Biofuel done cheaper (thanks to sulfuric acid).

Nature is predigesting our gasoline… or something like that. Researchers have found that you can get fuel out of some tough material by treating it with a chemical mixture that breaks it down:

But most of the biomass produced in agriculture and forestry lies unused in more-complex chains of sugars, for example lignin and cellulose.

These tough, recalcitrant materials, which provide structural support for wood, grasses and the non-edible parts of crops, are hard to break down. Producers of cellulosic ethanol currently spend 15–20% of their fuel costs on acids and enzymes to loosen and chew up the fibres.

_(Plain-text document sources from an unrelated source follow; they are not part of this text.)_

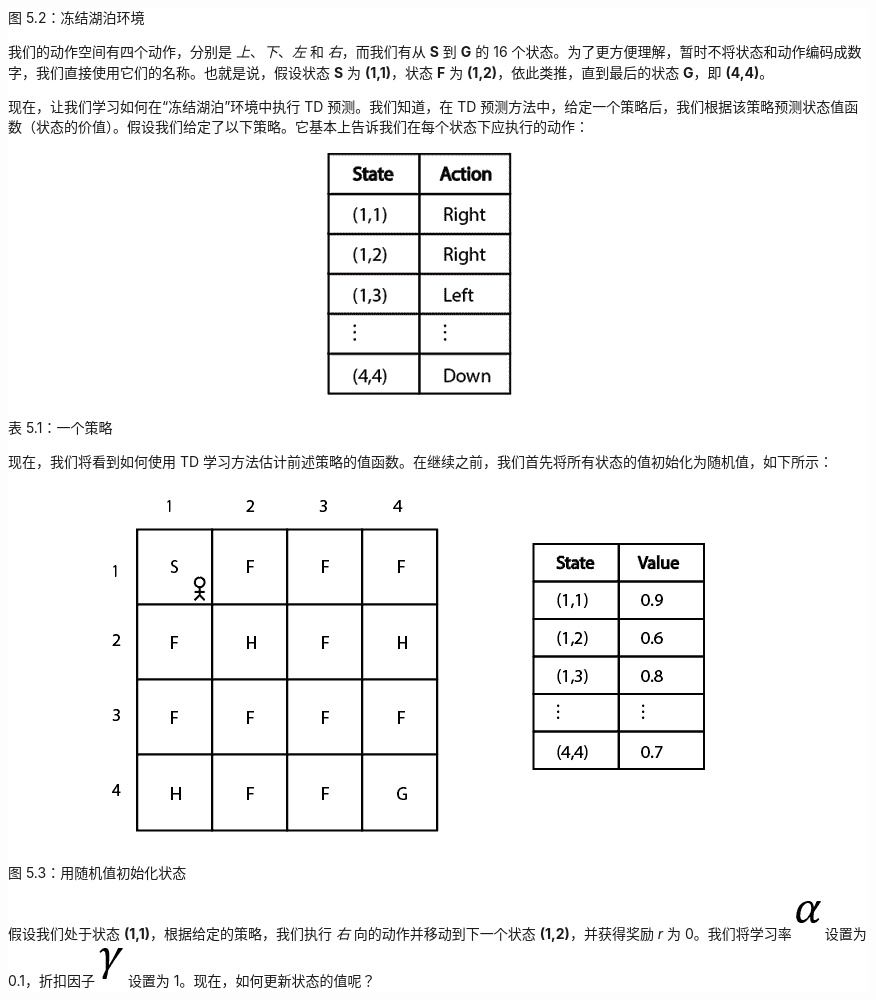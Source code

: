 图 5.2：冻结湖泊环境

我们的动作空间有四个动作，分别是 *上*、*下*、*左* 和 *右*，而我们有从 **S** 到 **G** 的 16 个状态。为了更方便理解，暂时不将状态和动作编码成数字，我们直接使用它们的名称。也就是说，假设状态 **S** 为 **(1,1)**，状态 **F** 为 **(1,2)**，依此类推，直到最后的状态 **G**，即 **(4,4)**。

现在，让我们学习如何在“冻结湖泊”环境中执行 TD 预测。我们知道，在 TD 预测方法中，给定一个策略后，我们根据该策略预测状态值函数（状态的价值）。假设我们给定了以下策略。它基本上告诉我们在每个状态下应执行的动作：

![](img/B15558_05_03.png)

表 5.1：一个策略

现在，我们将看到如何使用 TD 学习方法估计前述策略的值函数。在继续之前，我们首先将所有状态的值初始化为随机值，如下所示：

![](img/B15558_05_04.png)

图 5.3：用随机值初始化状态

假设我们处于状态 **(1,1)**，根据给定的策略，我们执行 *右* 向的动作并移动到下一个状态 **(1,2)**，并获得奖励 *r* 为 0。我们将学习率 ![](img/B15558_05_016.png) 设置为 0.1，折扣因子 ![](img/B15558_03_190.png) 设置为 1。现在，如何更新状态的值呢？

By adding a dash of dilute sulphuric acid to a colourless, herbal-smelling liquid called ?-valerolactone (GVL), chemists from the University of Wisconsin-Madison have now invented a process that they say easily extracts sugars from lignin and cellulose fibres.

“I think there is a great potential for this approach in biomass processing,” says Harvey Blanch, a bioenergy researcher at the Joint BioEnergy Institute in Emeryville, California, who was not involved in the work.

…Luterbacher says that his team’s enzyme-free process has plenty of potential for improvement. “The point is that we have a new technology that we have been developing for a year, and it’s comparable [in cost] to enzymes that have been in development for decades,” he says.